Climate

As we enter our fifth day of clouds and rain in Boston, I am impressed with the effect of environment on mood, despite human preoccupations. The lack of sun takes its toll, whether recognized or ignored. More frequent yawns. An encroaching fatigue.

We look at earthquakes and volcanic eruptions as anomalies which invade our synthetic human safety. This estrangement from our real environment and place in it is itself toxic. If we allow our minds to kidnap our consciousness away from our basic animal needs and our place in the greater ecology, we pay dearly as individuals and as societies.

I am an animal, dependent on my environment for sustenance. Though I can jump in a polluting car to go to a supermarket to pay for food with artificial value (money) instead of my labor, I must maintain a present consciousness that this synthetic life is more fragile than Nature and at its mercy ultimately. 
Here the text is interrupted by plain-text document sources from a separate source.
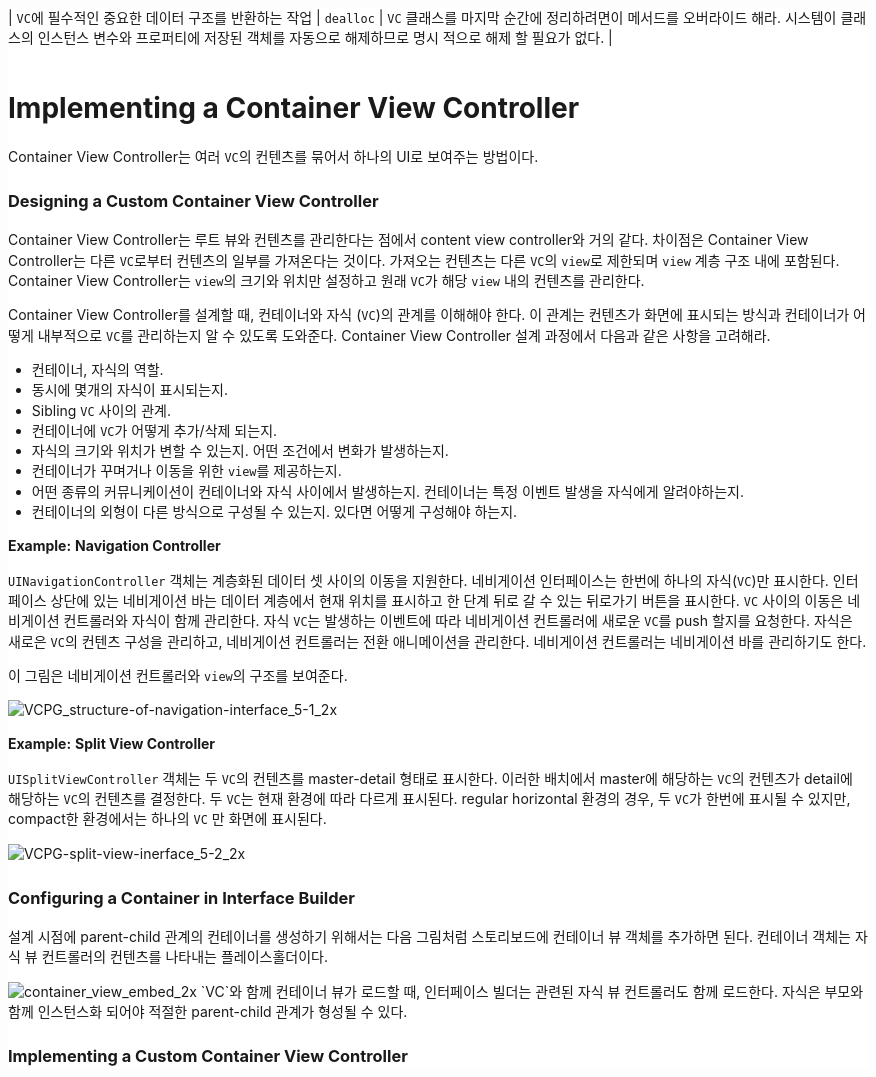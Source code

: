 | `VC`에 필수적인 중요한 데이터 구조를 반환하는 작업 | `dealloc`   |   `VC` 클래스를 마지막 순간에 정리하려면이 메서드를 오버라이드 해라. 시스템이 클래스의 인스턴스 변수와 프로퍼티에 저장된 객체를 자동으로 해제하므로 명시 적으로 해제 할 필요가 없다.  |

# Implementing a Container View Controller

Container View Controller는 여러 `VC`의 컨텐츠를 묶어서 하나의 UI로 보여주는 방법이다.

### Designing a Custom Container View Controller

Container View Controller는 루트 뷰와 컨텐츠를 관리한다는 점에서 content view controller와 거의 같다. 차이점은 Container View Controller는 다른 `VC`로부터 컨텐츠의 일부를 가져온다는 것이다. 가져오는 컨텐츠는 다른 `VC`의 `view`로 제한되며 `view` 계층 구조 내에 포함된다. Container View Controller는 `view`의 크기와 위치만 설정하고 원래 `VC`가 해당 `view` 내의 컨텐츠를 관리한다.

Container View Controller를 설계할 때, 컨테이너와 자식 (`VC`)의 관계를 이해해야 한다. 이 관계는 컨텐츠가 화면에 표시되는 방식과 컨테이너가 어떻게 내부적으로 `VC`를 관리하는지 알 수 있도록 도와준다. Container View Controller 설계 과정에서 다음과 같은 사항을 고려해라.

- 컨테이너, 자식의 역할.
- 동시에 몇개의 자식이 표시되는지.
- Sibling `VC` 사이의 관계.
- 컨테이너에 `VC`가 어떻게 추가/삭제 되는지.
- 자식의 크기와 위치가 변할 수 있는지. 어떤 조건에서 변화가 발생하는지.
- 컨테이너가 꾸며거나 이동을 위한 `view`를 제공하는지.
- 어떤 종류의 커뮤니케이션이 컨테이너와 자식 사이에서 발생하는지. 컨테이너는 특정 이벤트 발생을 자식에게 알려야하는지.
- 컨테이너의 외형이 다른 방식으로 구성될 수 있는지. 있다면 어떻게 구성해야 하는지.

**Example:** **Navigation Controller**

`UINavigationController` 객체는 계층화된 데이터 셋 사이의 이동을 지원한다. 네비게이션 인터페이스는 한번에 하나의 자식(`VC`)만 표시한다. 인터페이스 상단에 있는 네비게이션 바는 데이터 계층에서 현재 위치를 표시하고 한 단계 뒤로 갈 수 있는 뒤로가기 버튼을 표시한다. `VC` 사이의 이동은 네비게이션 컨트롤러와 자식이 함께 관리한다. 자식 `VC`는 발생하는 이벤트에 따라 네비게이션 컨트롤러에 새로운 `VC`를 push 할지를 요청한다. 자식은 새로은 `VC`의 컨텐츠 구성을 관리하고, 네비게이션 컨트롤러는 전환 애니메이션을 관리한다. 네비게이션 컨트롤러는 네비게이션 바를 관리하기도 한다.

이 그림은 네비게이션 컨트롤러와 `view`의 구조를 보여준다.

![VCPG_structure-of-navigation-interface_5-1_2x](https://user-images.githubusercontent.com/48352065/103501450-8e539980-4e91-11eb-932e-d3329b63f0db.png)

**Example:** **Split View Controller**

`UISplitViewController` 객체는 두 `VC`의 컨텐츠를 master-detail 형태로 표시한다. 이러한 배치에서 master에 해당하는 `VC`의 컨텐츠가 detail에 해당하는 `VC`의 컨텐츠를 결정한다. 두 `VC`는 현재 환경에 따라 다르게 표시된다. regular horizontal 환경의 경우, 두 `VC`가 한번에 표시될 수 있지만, compact한 환경에서는 하나의 `VC` 만 화면에 표시된다.

![VCPG-split-view-inerface_5-2_2x](https://user-images.githubusercontent.com/48352065/103501448-8dbb0300-4e91-11eb-85c2-e7b4b5149928.png)
### Configuring a Container in Interface Builder

설계 시점에 parent-child 관계의 컨테이너를 생성하기 위해서는 다음 그림처럼 스토리보드에 컨테이너 뷰 객체를 추가하면 된다. 컨테이너 객체는 자식 뷰 컨트롤러의 컨텐츠를 나타내는 플레이스홀더이다.

<img width="680" alt="container_view_embed_2x" src="https://user-images.githubusercontent.com/48352065/103501444-8b58a900-4e91-11eb-9fb4-f88a80326e3c.png">
`VC`와 함께 컨테이너 뷰가 로드할 때, 인터페이스 빌더는 관련된 자식 뷰 컨트롤러도 함께 로드한다. 자식은 부모와 함께 인스턴스화 되어야 적절한 parent-child 관계가 형성될 수 있다.

### Implementing a Custom Container View Controller
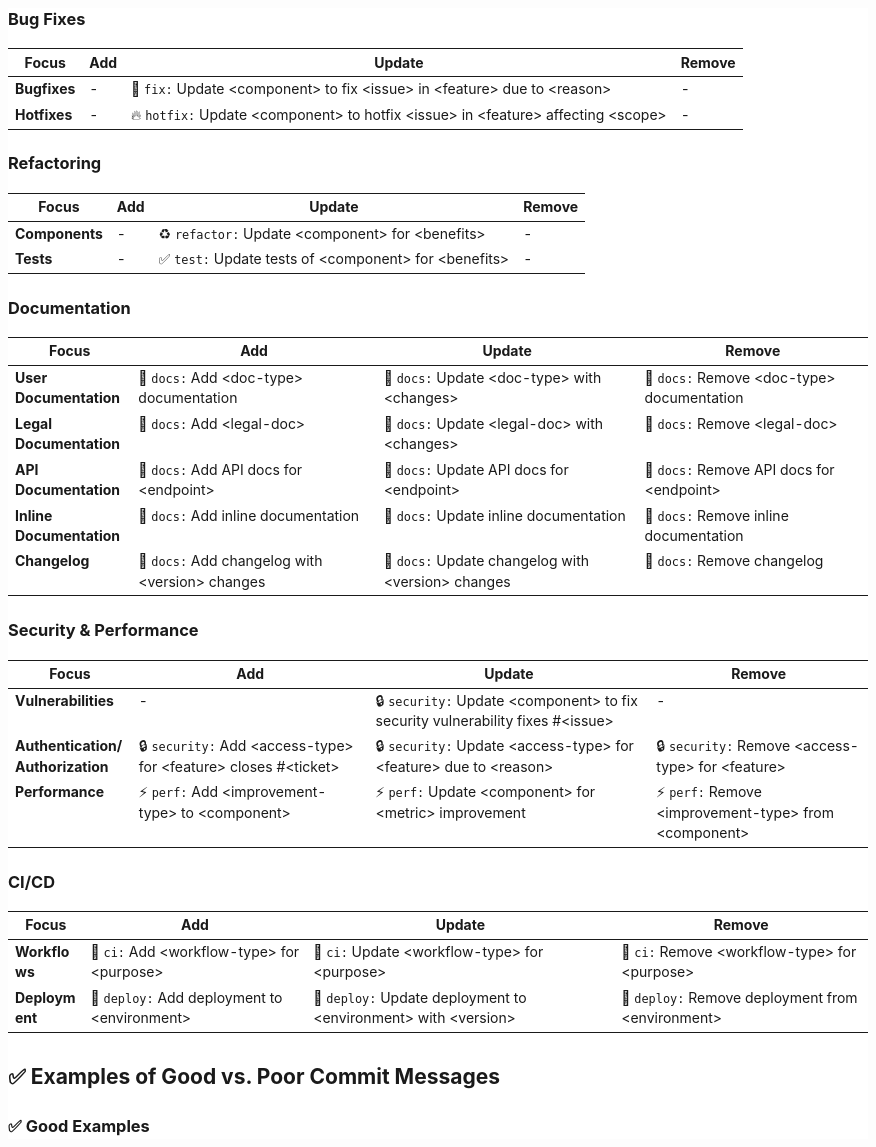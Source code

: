 ### Bug Fixes

| Focus        | Add | Update                                                                               | Remove |
|--------------|-----|--------------------------------------------------------------------------------------|--------|
| **Bugfixes** | -   | 🐛 `fix:` Update \<component> to fix \<issue> in \<feature> due to \<reason>         | -      |
| **Hotfixes** | -   | 🔥 `hotfix:` Update \<component> to hotfix \<issue> in \<feature> affecting \<scope> | -      |

### Refactoring

| Focus          | Add | Update                                                 | Remove |
|----------------|-----|--------------------------------------------------------|--------|
| **Components** | -   | ♻️ `refactor:` Update \<component> for \<benefits>     | -      |
| **Tests**      | -   | ✅ `test:` Update tests of \<component> for \<benefits> | -      |

### Documentation

| Focus                    | Add                                              | Update                                              | Remove                                      |
|--------------------------|--------------------------------------------------|-----------------------------------------------------|---------------------------------------------|
| **User Documentation**   | 📝 `docs:` Add \<doc-type> documentation         | 📝 `docs:` Update \<doc-type> with \<changes>       | 📝 `docs:` Remove \<doc-type> documentation |
| **Legal Documentation**  | 📝 `docs:` Add \<legal-doc>                      | 📝 `docs:` Update \<legal-doc> with \<changes>      | 📝 `docs:` Remove \<legal-doc>              |
| **API Documentation**    | 📝 `docs:` Add API docs for \<endpoint>          | 📝 `docs:` Update API docs for \<endpoint>          | 📝 `docs:` Remove API docs for \<endpoint>  |
| **Inline Documentation** | 📝 `docs:` Add inline documentation              | 📝 `docs:` Update inline documentation              | 📝 `docs:` Remove inline documentation      |
| **Changelog**            | 📝 `docs:` Add changelog with \<version> changes | 📝 `docs:` Update changelog with \<version> changes | 📝 `docs:` Remove changelog                 |

### Security & Performance

| Focus                            | Add                                                                | Update                                                                           | Remove                                                 |
|----------------------------------|--------------------------------------------------------------------|----------------------------------------------------------------------------------|--------------------------------------------------------|
| **Vulnerabilities**              | -                                                                  | 🔒 `security:` Update \<component> to fix security vulnerability fixes #\<issue> | -                                                      |
| **Authentication/Authorization** | 🔒 `security:` Add \<access-type> for \<feature> closes #\<ticket> | 🔒 `security:` Update \<access-type> for \<feature> due to \<reason>             | 🔒 `security:` Remove \<access-type> for \<feature>    |
| **Performance**                  | ⚡ `perf:` Add \<improvement-type> to \<component>                  | ⚡ `perf:` Update \<component> for \<metric> improvement                          | ⚡ `perf:` Remove \<improvement-type> from \<component> |

### CI/CD

| Focus          | Add                                           | Update                                                           | Remove                                             |
|----------------|-----------------------------------------------|------------------------------------------------------------------|----------------------------------------------------|
| **Workflows**  | 🚧 `ci:` Add \<workflow-type> for \<purpose>  | 🚧 `ci:` Update \<workflow-type> for \<purpose>                  | 🚧 `ci:` Remove \<workflow-type> for \<purpose>    |
| **Deployment** | 🚀 `deploy:` Add deployment to \<environment> | 🚀 `deploy:` Update deployment to \<environment> with \<version> | 🚀 `deploy:` Remove deployment from \<environment> |


## ✅ Examples of Good vs. Poor Commit Messages

### **✅ Good Examples**
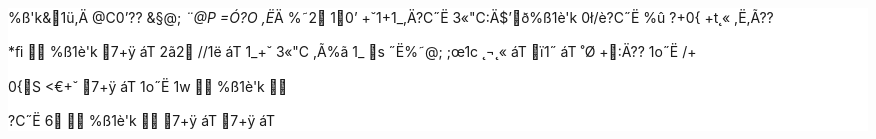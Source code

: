 %ß'k&1ü,Ä @C0’?? &§@; *¨@P =Ó?O ,Ë*Ä %˜2 
10’
+˘1+1_,Ä?C˝Ë
3«"C:Ä$’ð%ß1è'k
0ł/è?C˝Ë
%û
?+0{
+t˛«
,Ë,Ã??

*ﬁ

%ß1è'k
7+ÿ
áT
2ã2
//1ë
áT
1_+˘
3«"C
,Ã%ã
1_
s
˝Ë%˜@;
;œ1c
˛¬˛«
áT
ï1˝
áT
˚Ø
+:Ä??
1o˝Ë
/+

0{S
<€+˘
7+ÿ
áT
1o˝Ë
1w

%ß1è'k


?C˝Ë
6

%ß1è'k

7+ÿ
áT
7+ÿ
áT
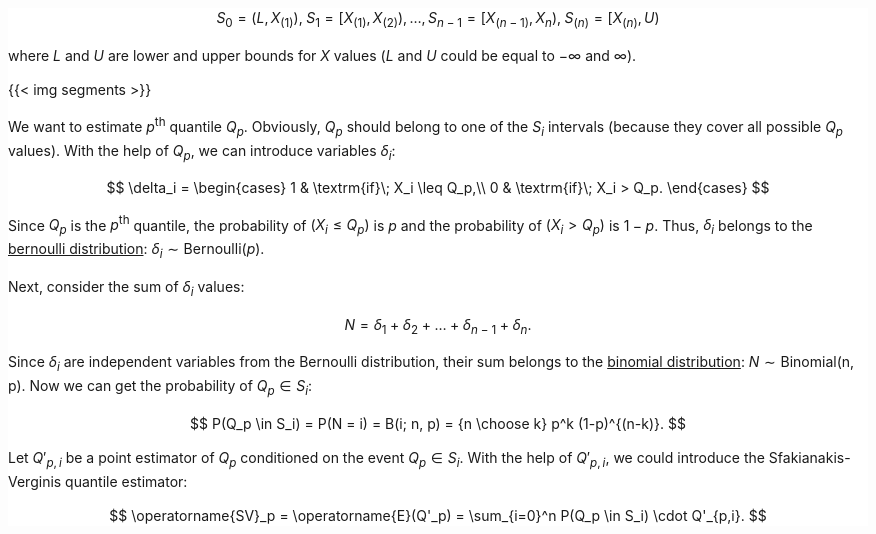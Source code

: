 $$
S_0 = \big(L, X_{(1)} \big),\;
S_1 = \big[X_{(1)}, X_{(2)} \big),
\ldots,
S_{n-1} = \big[X_{(n-1)},X_{n} \big),\;
S_{(n)} = \big[X_{(n)}, U \big)
$$

where $L$ and $U$ are lower and upper bounds for $X$ values ($L$ and $U$ could be equal to $-\infty$ and $\infty$).

{{< img segments >}}

We want to estimate $p^\textrm{th}$ quantile $Q_p$.
Obviously, $Q_p$ should belong to one of the $S_i$ intervals (because they cover all possible $Q_p$ values).
With the help of $Q_p$, we can introduce variables $\delta_i$:

$$
\delta_i =
\begin{cases}
  1 & \textrm{if}\; X_i \leq Q_p,\\
  0 & \textrm{if}\; X_i > Q_p.
\end{cases}
$$

Since $Q_p$ is the $p^\textrm{th}$ quantile,
  the probability of $(X_i \leq Q_p)$ is $p$ and
  the probability of $(X_i > Q_p)$ is $1-p$.
Thus, $\delta_i$ belongs to the [bernoulli distribution](https://en.wikipedia.org/wiki/Bernoulli_distribution):
  $\delta_i \sim \textrm{Bernoulli}(p)$.

Next, consider the sum of $\delta_i$ values:

$$
N = \delta_1 + \delta_2 + \ldots + \delta_{n-1} + \delta_n.
$$

Since $\delta_i$ are independent variables from the Bernoulli distribution,
  their sum belongs to the [binomial distribution](https://en.wikipedia.org/wiki/Binomial_distribution):
  $N \sim \textrm{Binomial(n, p)}$.
Now we can get the probability of $Q_p \in S_i$:

$$
P(Q_p \in S_i) = P(N = i) = B(i; n, p) = {n \choose k} p^k (1-p)^{(n-k)}.
$$

Let $Q'_{p,i}$ be a point estimator of $Q_p$ conditioned on the event $Q_p \in S_i$.
With the help of $Q'_{p,i}$, we could introduce the Sfakianakis-Verginis quantile estimator:

$$
\operatorname{SV}_p = \operatorname{E}(Q'_p) = \sum_{i=0}^n P(Q_p \in S_i) \cdot Q'_{p,i}.
$$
Millions of human beings have never raised a plant from seed. Millions more are incapable of maintaining a plant, purchased from a supermarket or nursery. What is the inevitable fate of these human beings when their synthetic environment is destroyed by flood, earthquake or desertification?  The answer is painfully obvious.

As long as human beings worship imaginary protectors and money, instead of their own precious planet, human misery is guaranteed in ever-increasing quantities with overpopulation and diminished natural resources, like fresh water and clean air. Part of waking to a daily humanist practice is paying attention to the immediate environment. Maintaining my own personal environment in simple and concrete ways enhances my appreciation of the planet. Expending my own labor in this way leads me to appreciate the labor of farmers, engineers and others who work to maintain the planet and its precious resources, human and non-human.